Please give again exactly the lines from the top of the material through the line with "- How many features"; omit each picture.

......

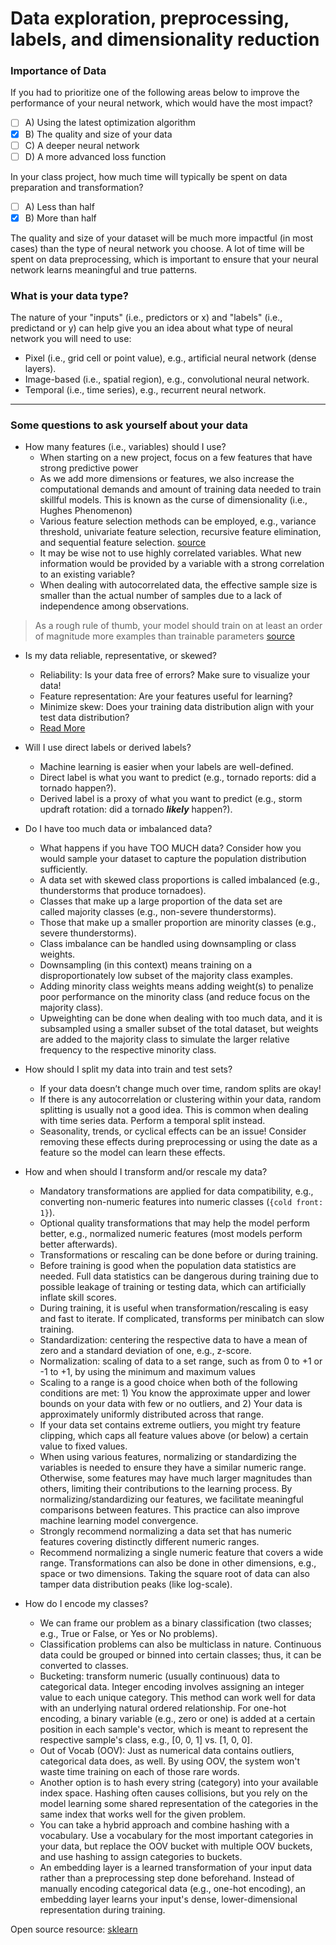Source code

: # Data exploration, preprocessing, labels, and dimensionality reduction

### Importance of Data

If you had to prioritize one of the following areas below to improve the performance of your neural network, which would have the most impact?

- [ ] A) Using the latest optimization algorithm
- [x] B) The quality and size of your data
- [ ] C) A deeper neural network
- [ ] D) A more advanced loss function

In your class project, how much time will typically be spent on data preparation and transformation?

- [ ] A) Less than half
- [x] B) More than half

The quality and size of your dataset will be much more impactful (in most cases) than the type of neural network you choose. A lot of time will be spent on data preprocessing, which is important to ensure that your neural network learns meaningful and true patterns.

### What is your data type?

The nature of your "inputs" (i.e., predictors or x) and "labels" (i.e., predictand or y) can help give you an idea about what type of neural network you will need to use:

- Pixel (i.e., grid cell or point value), e.g., artificial neural network (dense layers).
- Image-based (i.e., spatial region), e.g., convolutional neural network.
- Temporal (i.e., time series), e.g., recurrent neural network.

---

### Some questions to ask yourself about your data

- How many features (i.e., variables) should I use?
  - When starting on a new project, focus on a few features that have strong predictive power
  - As we add more dimensions or features, we also increase the computational demands and amount of training data needed to train skillful models. This is known as the curse of dimensionality (i.e., Hughes Phenomenon)
  - Various feature selection methods can be employed, e.g., variance threshold, univariate feature selection, recursive feature elimination, and sequential feature selection. [source](https://scikit-learn.org/stable/modules/feature_selection.html)
  - It may be wise not to use highly correlated variables. What new information would be provided by a variable with a strong correlation to an existing variable?
  - When dealing with autocorrelated data, the effective sample size is smaller than the actual number of samples due to a lack of independence among observations. 
>As a rough rule of thumb, your model should train on at least an order of magnitude more examples than trainable parameters [source](https://developers.google.com/machine-learning/data-prep)

- Is my data reliable, representative, or skewed? 
  - Reliability: Is your data free of errors? Make sure to visualize your data!
  - Feature representation: Are your features useful for learning?
  - Minimize skew: Does your training data distribution align with your test data distribution?
  - [Read More](https://developers.google.com/machine-learning/data-prep)

- Will I use direct labels or derived labels?
  - Machine learning is easier when your labels are well-defined.
  - Direct label is what you want to predict (e.g., tornado reports: did a tornado happen?).
  - Derived label is a proxy of what you want to predict (e.g., storm updraft rotation: did a tornado ___likely___ happen?).

- Do I have too much data or imbalanced data?
  - What happens if you have TOO MUCH data? Consider how you would sample your dataset to capture the population distribution sufficiently.
  - A data set with skewed class proportions is called imbalanced (e.g., thunderstorms that produce tornadoes).
  - Classes that make up a large proportion of the data set are called majority classes (e.g., non-severe thunderstorms).
  - Those that make up a smaller proportion are minority classes (e.g., severe thunderstorms).
  - Class imbalance can be handled using downsampling or class weights.
  - Downsampling (in this context) means training on a disproportionately low subset of the majority class examples.
  - Adding minority class weights means adding weight(s) to penalize poor performance on the minority class (and reduce focus on the majority class).
  - Upweighting can be done when dealing with too much data, and it is subsampled using a smaller subset of the total dataset, but weights are added to the majority class to simulate the larger relative frequency to the respective minority class.

- How should I split my data into train and test sets?
  - If your data doesn’t change much over time, random splits are okay!
  - If there is any autocorrelation or clustering within your data, random splitting is usually not a good idea. This is common when dealing with time series data. Perform a temporal split instead.
  - Seasonality, trends, or cyclical effects can be an issue! Consider removing these effects during preprocessing or using the date as a feature so the model can learn these effects.

- How and when should I transform and/or rescale my data?
  - Mandatory transformations are applied for data compatibility, e.g., converting non-numeric features into numeric classes (`{cold front: 1}`).
  - Optional quality transformations that may help the model perform better, e.g., normalized numeric features (most models perform better afterwards).
  - Transformations or rescaling can be done before or during training.
  - Before training is good when the population data statistics are needed. Full data statistics can be dangerous during training due to possible leakage of training or testing data, which can artificially inflate skill scores.
  - During training, it is useful when transformation/rescaling is easy and fast to iterate. If complicated, transforms per minibatch can slow training.
  - Standardization: centering the respective data to have a mean of zero and a standard deviation of one, e.g., z-score.
  - Normalization: scaling of data to a set range, such as from 0 to +1 or -1 to +1, by using the minimum and maximum values
  - Scaling to a range is a good choice when both of the following conditions are met: 1) You know the approximate upper and lower bounds on your data with few or no outliers, and 2) Your data is approximately uniformly distributed across that range.
  - If your data set contains extreme outliers, you might try feature clipping, which caps all feature values above (or below) a certain value to fixed values.
  - When using various features, normalizing or standardizing the variables is needed to ensure they have a similar numeric range. Otherwise, some features may have much larger magnitudes than others, limiting their contributions to the learning process. By normalizing/standardizing our features, we facilitate meaningful comparisons between features. This practice can also improve machine learning model convergence.
  - Strongly recommend normalizing a data set that has numeric features covering distinctly different numeric ranges.
  - Recommend normalizing a single numeric feature that covers a wide range.
  Transformations can also be done in other dimensions, e.g., space or two dimensions. Taking the square root of data can also tamper data distribution peaks (like log-scale).

- How do I encode my classes?
  - We can frame our problem as a binary classification (two classes; e.g., True or False, or Yes or No problems).
  - Classification problems can also be multiclass in nature.
  Continuous data could be grouped or binned into certain classes; thus, it can be converted to classes.
  - Bucketing: transform numeric (usually continuous) data to categorical data.
  Integer encoding involves assigning an integer value to each unique category. This method can work well for data with an underlying natural ordered relationship.
  For one-hot encoding, a binary variable (e.g., zero or one) is added at a certain position in each sample's vector, which is meant to represent the respective sample's class, e.g., [0, 0, 1] vs. [1, 0, 0].
  - Out of Vocab (OOV): Just as numerical data contains outliers, categorical data does, as well.
By using OOV, the system won't waste time training on each of those rare words.
  - Another option is to hash every string (category) into your available index space. Hashing often causes collisions, but you rely on the model learning some shared representation of the categories in the same index that works well for the given problem.
  - You can take a hybrid approach and combine hashing with a vocabulary. Use a vocabulary for the most important categories in your data, but replace the OOV bucket with multiple OOV buckets, and use hashing to assign categories to buckets.
  - An embedding layer is a learned transformation of your input data rather than a preprocessing step done beforehand. Instead of manually encoding categorical data (e.g., one-hot encoding), an embedding layer learns your input's dense, lower-dimensional representation during training.

Open source resource: [sklearn](https://scikit-learn.org/0.16/modules/preprocessing.html#preprocessing)

 




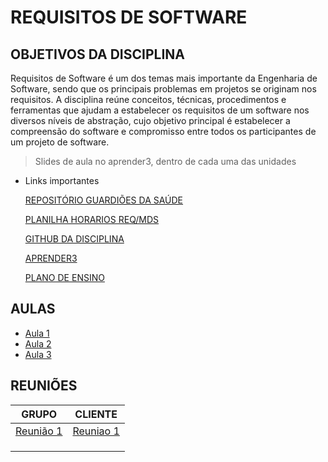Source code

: # REQUISITOS DE SOFTWARE

## OBJETIVOS DA DISCIPLINA
Requisitos de Software é um dos temas mais importante da Engenharia de Software, sendo que os principais problemas em
projetos se originam nos requisitos. A disciplina reúne conceitos, técnicas, procedimentos e ferramentas que ajudam a
estabelecer os requisitos de um software nos diversos níveis de abstração, cujo objetivo principal é estabelecer a compreensão
do software e compromisso entre todos os participantes de um projeto de software.

>Slides de aula no aprender3, dentro de cada uma das unidades
* Links importantes

    [REPOSITÓRIO GUARDIÕES DA SAÚDE](https://github.com/ProEpiDesenvolvimento)

    [PLANILHA HORARIOS REQ/MDS](https://docs.google.com/spreadsheets/d/1vVkwMwdo6-5h4eXXzSNKUAAxNtPjKSo408V45qXrAZI/edit?usp=sharing)

    [GITHUB DA DISCIPLINA](https://GitHub.com/mdsreq-fga-unb)

    [APRENDER3](https://aprender3.unb.br/course/view.php?id=14592)

    [PLANO DE ENSINO](https://aprender3.unb.br/pluginfile.php/2148209/mod_resource/content/1/2022.1%20-%20REQ_Plano-de-Ensino%20-%20Turma%2001%20-%20v2.pdf)
## AULAS

* [Aula 1](https://github.com/LuizPettengill/FGA-2022.1/blob/main/subjects/RS/aula1.md)
* [Aula 2](https://github.com/LuizPettengill/FGA-2022.1/blob/main/subjects/RS/aula2.md)
* [Aula 3](https://github.com/LuizPettengill/FGA-2022.1/blob/main/subjects/RS/aula3.md)

## REUNIÕES

|   GRUPO   |   CLIENTE  |
| --------- | ---------- |
|  [Reunião 1](https://github.com/LuizPettengill/FGA-2022.1/blob/main/subjects/RS/projeto/reunioes/reuniaoGeral1.md) | [Reuniao 1](https://github.com/LuizPettengill/FGA-2022.1/blob/main/subjects/RS/projeto/reunioes/reuniaoPO1.md) |
| | |
| | |
| | |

......

RESPONSE BELOW
Source code

: # Data exploration, preprocessing, labels, and dimensionality reduction

### Importance of Data

If you had to prioritize one of the following areas below to improve the performance of your neural network, which would have the most impact?

- [ ] A) Using the latest optimization algorithm
- [x] B) The quality and size of your data
- [ ] C) A deeper neural network
- [ ] D) A more advanced loss function

In your class project, how much time will typically be spent on data preparation and transformation?

- [ ] A) Less than half
- [x] B) More than half

The quality and size of your dataset will be much more impactful (in most cases) than the type of neural network you choose. A lot of time will be spent on data preprocessing, which is important to ensure that your neural network learns meaningful and true patterns.

### What is your data type?

The nature of your "inputs" (i.e., predictors or x) and "labels" (i.e., predictand or y) can help give you an idea about what type of neural network you will need to use:

- Pixel (i.e., grid cell or point value), e.g., artificial neural network (dense layers).
- Image-based (i.e., spatial region), e.g., convolutional neural network.
- Temporal (i.e., time series), e.g., recurrent neural network.

---

### Some questions to ask yourself about your data

- How many features (i.e., variables) should I use?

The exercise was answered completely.